* WHAT IS BEING ASKED
What you return must match the records word for word.

(Dataset entries)
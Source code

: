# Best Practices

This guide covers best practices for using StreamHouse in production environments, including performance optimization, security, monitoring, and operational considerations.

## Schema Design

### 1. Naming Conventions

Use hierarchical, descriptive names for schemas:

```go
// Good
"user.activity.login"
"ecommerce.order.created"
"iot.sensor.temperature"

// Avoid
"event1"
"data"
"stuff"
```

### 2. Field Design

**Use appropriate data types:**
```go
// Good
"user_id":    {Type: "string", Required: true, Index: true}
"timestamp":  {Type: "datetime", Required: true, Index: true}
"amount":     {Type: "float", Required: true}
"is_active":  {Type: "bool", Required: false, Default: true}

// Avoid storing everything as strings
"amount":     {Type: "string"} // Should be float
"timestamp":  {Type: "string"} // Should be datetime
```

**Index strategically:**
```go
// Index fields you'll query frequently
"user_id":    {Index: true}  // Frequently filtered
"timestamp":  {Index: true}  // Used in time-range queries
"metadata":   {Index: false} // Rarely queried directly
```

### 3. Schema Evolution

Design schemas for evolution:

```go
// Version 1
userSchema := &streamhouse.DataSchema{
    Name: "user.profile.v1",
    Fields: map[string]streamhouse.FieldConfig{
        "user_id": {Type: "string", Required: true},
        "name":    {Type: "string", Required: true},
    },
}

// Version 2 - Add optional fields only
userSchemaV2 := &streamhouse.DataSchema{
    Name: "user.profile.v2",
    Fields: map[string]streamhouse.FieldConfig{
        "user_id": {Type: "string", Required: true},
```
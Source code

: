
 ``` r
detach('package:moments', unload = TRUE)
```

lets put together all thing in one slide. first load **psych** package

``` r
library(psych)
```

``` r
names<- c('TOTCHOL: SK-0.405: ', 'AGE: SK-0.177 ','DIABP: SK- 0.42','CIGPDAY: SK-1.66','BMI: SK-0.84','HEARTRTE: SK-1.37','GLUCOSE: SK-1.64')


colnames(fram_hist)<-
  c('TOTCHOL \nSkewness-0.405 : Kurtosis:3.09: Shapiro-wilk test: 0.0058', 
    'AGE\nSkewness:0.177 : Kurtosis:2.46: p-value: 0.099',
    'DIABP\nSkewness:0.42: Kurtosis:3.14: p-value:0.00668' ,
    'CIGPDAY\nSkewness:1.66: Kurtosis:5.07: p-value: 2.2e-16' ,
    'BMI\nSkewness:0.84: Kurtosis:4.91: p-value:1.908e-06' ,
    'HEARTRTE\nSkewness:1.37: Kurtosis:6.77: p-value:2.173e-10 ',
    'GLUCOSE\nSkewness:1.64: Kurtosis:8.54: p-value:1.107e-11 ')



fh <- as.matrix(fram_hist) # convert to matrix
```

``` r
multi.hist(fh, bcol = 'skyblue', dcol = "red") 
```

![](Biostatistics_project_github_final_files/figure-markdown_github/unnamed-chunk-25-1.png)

* PROBLEM SOLUTION
Source code

:# Best Practices

This guide covers best practices for using StreamHouse in production environments, including performance optimization, security, monitoring, and operational considerations.

## Schema Design

### 1. Naming Conventions

Use hierarchical, descriptive names for schemas:

```go
// Good
"user.activity.login"
"ecommerce.order.created"
"iot.sensor.temperature"

// Avoid
"event1"
"data"
"stuff"
```

### 2. Field Design

**Use appropriate data types:**
```go
// Good
"user_id":    {Type: "string", Required: true, Index: true}
"timestamp":  {Type: "datetime", Required: true, Index: true}
"amount":     {Type: "float", Required: true}
"is_active":  {Type: "bool", Required: false, Default: true}

// Avoid storing everything as strings
"amount":     {Type: "string"} // Should be float
"timestamp":  {Type: "string"} // Should be datetime
```

**Index strategically:**
```go
// Index fields you'll query frequently
"user_id":    {Index: true}  // Frequently filtered
"timestamp":  {Index: true}  // Used in time-range queries
"metadata":   {Index: false} // Rarely queried directly
```

### 3. Schema Evolution

Design schemas for evolution:

```go
// Version 1
userSchema := &streamhouse.DataSchema{
    Name: "user.profile.v1",
    Fields: map[string]streamhouse.FieldConfig{
        "user_id": {Type: "string", Required: true},
        "name":    {Type: "string", Required: true},
    },
}

// Version 2 - Add optional fields only
userSchemaV2 := &streamhouse.DataSchema{
    Name: "user.profile.v2",
    Fields: map[string]streamhouse.FieldConfig{
        "user_id": {Type: "string", Required: true},
```
Source code

:
 ``` r
detach('package:moments', unload = TRUE)
```

lets put together all thing in one slide. first load **psych** package

``` r
library(psych)
```

``` r
names<- c('TOTCHOL: SK-0.405: ', 'AGE: SK-0.177 ','DIABP: SK- 0.42','CIGPDAY: SK-1.66','BMI: SK-0.84','HEARTRTE: SK-1.37','GLUCOSE: SK-1.64')


colnames(fram_hist)<-
  c('TOTCHOL \nSkewness-0.405 : Kurtosis:3.09: Shapiro-wilk test: 0.0058', 
    'AGE\nSkewness:0.177 : Kurtosis:2.46: p-value: 0.099',
    'DIABP\nSkewness:0.42: Kurtosis:3.14: p-value:0.00668' ,
    'CIGPDAY\nSkewness:1.66: Kurtosis:5.07: p-value: 2.2e-16' ,
    'BMI\nSkewness:0.84: Kurtosis:4.91: p-value:1.908e-06' ,
    'HEARTRTE\nSkewness:1.37: Kurtosis:6.77: p-value:2.173e-10 ',
    'GLUCOSE\nSkewness:1.64: Kurtosis:8.54: p-value:1.107e-11 ')



fh <- as.matrix(fram_hist) # convert to matrix
```

``` r
multi.hist(fh, bcol = 'skyblue', dcol = "red") 
```

![](Biostatistics_project_github_final_files/figure-markdown_github/unnamed-chunk-25-1.png)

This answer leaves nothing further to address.